Copy each line from the records below in which the word "item" is found.

[Saved entries]
####################
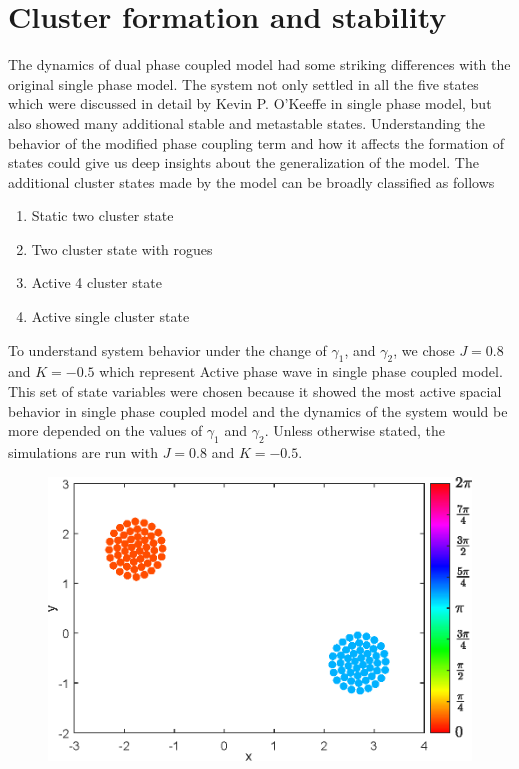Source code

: \documentclass[twocolumn,10pt]{asme2ej}
\begin{document}



\section{Cluster formation and stability}
{
    The dynamics of dual phase coupled model had some striking differences with the original single phase model. The system not only settled in all the five states which were discussed in detail by Kevin P. O'Keeffe in single phase model, but also showed many additional stable and metastable states. Understanding the behavior of the modified phase coupling term and how it affects the formation of states could give us deep insights about the generalization of the model.
    The additional cluster states made by the model can be broadly classified as follows 
    \begin{enumerate}[label = (\alph*)]
        \item Static two cluster state
        \item Two cluster state with rogues 
        \item Active 4 cluster state
        \item Active single cluster state
    \end{enumerate}
    \noindent
    To understand system behavior under the change of \(\gamma_1\), and \(\gamma_2\), we chose \(J = 0.8\) and \(K = -0.5\) which represent Active phase wave in single phase coupled model. This set of state variables were chosen because it showed the most active spacial behavior in single phase coupled model and the dynamics of the system would be more depended on the values of \(\gamma_1\) and \(\gamma_2\). Unless otherwise stated, the simulations are run with \(J = 0.8\) and \(K = -0.5\). 
    \begin{figure}[h!]
        \includegraphics[width = \linewidth]{TwoCluster.eps}

\end{figure}}
\end{document}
####################
= ANSWER FOR THE TASK =
        \item Static two cluster state
        \item Two cluster state with rogues 
        \item Active 4 cluster state
        \item Active single cluster state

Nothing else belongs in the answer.